** RECORDS FOR THE EXERCISE follows **

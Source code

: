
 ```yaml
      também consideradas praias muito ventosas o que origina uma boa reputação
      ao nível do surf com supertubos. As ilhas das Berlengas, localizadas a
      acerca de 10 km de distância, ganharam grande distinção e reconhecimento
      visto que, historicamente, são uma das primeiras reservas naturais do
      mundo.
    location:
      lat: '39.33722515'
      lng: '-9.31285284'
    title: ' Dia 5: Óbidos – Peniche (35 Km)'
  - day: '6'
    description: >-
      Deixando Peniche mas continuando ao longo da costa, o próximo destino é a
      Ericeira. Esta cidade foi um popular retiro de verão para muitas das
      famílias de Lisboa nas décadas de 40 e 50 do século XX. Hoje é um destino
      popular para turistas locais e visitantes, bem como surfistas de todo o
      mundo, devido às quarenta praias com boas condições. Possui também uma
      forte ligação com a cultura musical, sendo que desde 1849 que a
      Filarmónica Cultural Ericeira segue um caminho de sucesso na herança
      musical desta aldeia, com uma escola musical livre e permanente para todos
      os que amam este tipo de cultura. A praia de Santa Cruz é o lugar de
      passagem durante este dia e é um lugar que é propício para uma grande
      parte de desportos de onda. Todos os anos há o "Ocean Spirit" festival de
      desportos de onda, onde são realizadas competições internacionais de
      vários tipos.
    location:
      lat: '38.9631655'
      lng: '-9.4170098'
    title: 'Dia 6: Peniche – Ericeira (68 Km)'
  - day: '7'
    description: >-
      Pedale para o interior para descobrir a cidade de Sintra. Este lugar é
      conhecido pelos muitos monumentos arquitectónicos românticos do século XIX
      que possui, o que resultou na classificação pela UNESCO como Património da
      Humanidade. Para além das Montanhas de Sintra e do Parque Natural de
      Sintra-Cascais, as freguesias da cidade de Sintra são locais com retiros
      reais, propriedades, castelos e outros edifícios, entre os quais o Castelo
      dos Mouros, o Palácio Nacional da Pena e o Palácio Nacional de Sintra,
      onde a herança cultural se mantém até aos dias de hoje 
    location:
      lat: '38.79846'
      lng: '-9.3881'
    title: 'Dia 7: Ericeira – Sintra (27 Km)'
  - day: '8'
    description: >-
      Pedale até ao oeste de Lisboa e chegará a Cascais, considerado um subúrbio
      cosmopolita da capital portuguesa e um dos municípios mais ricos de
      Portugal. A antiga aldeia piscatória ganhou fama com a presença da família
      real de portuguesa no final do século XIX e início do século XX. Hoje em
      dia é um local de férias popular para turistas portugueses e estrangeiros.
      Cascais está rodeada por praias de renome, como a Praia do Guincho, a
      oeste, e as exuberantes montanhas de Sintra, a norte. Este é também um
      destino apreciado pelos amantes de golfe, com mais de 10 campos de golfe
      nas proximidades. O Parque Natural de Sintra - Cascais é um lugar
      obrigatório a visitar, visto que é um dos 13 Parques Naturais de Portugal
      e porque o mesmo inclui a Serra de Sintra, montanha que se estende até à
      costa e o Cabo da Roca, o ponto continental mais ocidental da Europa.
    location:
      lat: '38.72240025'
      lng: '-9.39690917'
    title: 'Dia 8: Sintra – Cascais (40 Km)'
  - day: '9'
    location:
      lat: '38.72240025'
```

** End of RECORDS FOR THE EXERCISE **

EXERCISE DETAILS:
Exactly as written above, please repeat the entries.

ANSWER SECTION:
Source code

:
 ```yaml
      também consideradas praias muito ventosas o que origina uma boa reputação
      ao nível do surf com supertubos. As ilhas das Berlengas, localizadas a
      acerca de 10 km de distância, ganharam grande distinção e reconhecimento
      visto que, historicamente, são uma das primeiras reservas naturais do
      mundo.
    location:
      lat: '39.33722515'
      lng: '-9.31285284'
    title: ' Dia 5: Óbidos – Peniche (35 Km)'
  - day: '6'
    description: >-
      Deixando Peniche mas continuando ao longo da costa, o próximo destino é a
      Ericeira. Esta cidade foi um popular retiro de verão para muitas das
      famílias de Lisboa nas décadas de 40 e 50 do século XX. Hoje é um destino
      popular para turistas locais e visitantes, bem como surfistas de todo o
      mundo, devido às quarenta praias com boas condições. Possui também uma
      forte ligação com a cultura musical, sendo que desde 1849 que a
      Filarmónica Cultural Ericeira segue um caminho de sucesso na herança
      musical desta aldeia, com uma escola musical livre e permanente para todos
      os que amam este tipo de cultura. A praia de Santa Cruz é o lugar de
      passagem durante este dia e é um lugar que é propício para uma grande
      parte de desportos de onda. Todos os anos há o "Ocean Spirit" festival de
      desportos de onda, onde são realizadas competições internacionais de
      vários tipos.
    location:
      lat: '38.9631655'
      lng: '-9.4170098'
    title: 'Dia 6: Peniche – Ericeira (68 Km)'
  - day: '7'
    description: >-
      Pedale para o interior para descobrir a cidade de Sintra. Este lugar é
      conhecido pelos muitos monumentos arquitectónicos românticos do século XIX
      que possui, o que resultou na classificação pela UNESCO como Património da
      Humanidade. Para além das Montanhas de Sintra e do Parque Natural de
      Sintra-Cascais, as freguesias da cidade de Sintra são locais com retiros
      reais, propriedades, castelos e outros edifícios, entre os quais o Castelo
      dos Mouros, o Palácio Nacional da Pena e o Palácio Nacional de Sintra,
      onde a herança cultural se mantém até aos dias de hoje 
    location:
      lat: '38.79846'
      lng: '-9.3881'
    title: 'Dia 7: Ericeira – Sintra (27 Km)'
  - day: '8'
    description: >-
      Pedale até ao oeste de Lisboa e chegará a Cascais, considerado um subúrbio
      cosmopolita da capital portuguesa e um dos municípios mais ricos de
      Portugal. A antiga aldeia piscatória ganhou fama com a presença da família
      real de portuguesa no final do século XIX e início do século XX. Hoje em
      dia é um local de férias popular para turistas portugueses e estrangeiros.
      Cascais está rodeada por praias de renome, como a Praia do Guincho, a
      oeste, e as exuberantes montanhas de Sintra, a norte. Este é também um
      destino apreciado pelos amantes de golfe, com mais de 10 campos de golfe
      nas proximidades. O Parque Natural de Sintra - Cascais é um lugar
      obrigatório a visitar, visto que é um dos 13 Parques Naturais de Portugal
      e porque o mesmo inclui a Serra de Sintra, montanha que se estende até à
      costa e o Cabo da Roca, o ponto continental mais ocidental da Europa.
    location:
      lat: '38.72240025'
      lng: '-9.39690917'
    title: 'Dia 8: Sintra – Cascais (40 Km)'
  - day: '9'
    location:
      lat: '38.72240025'
```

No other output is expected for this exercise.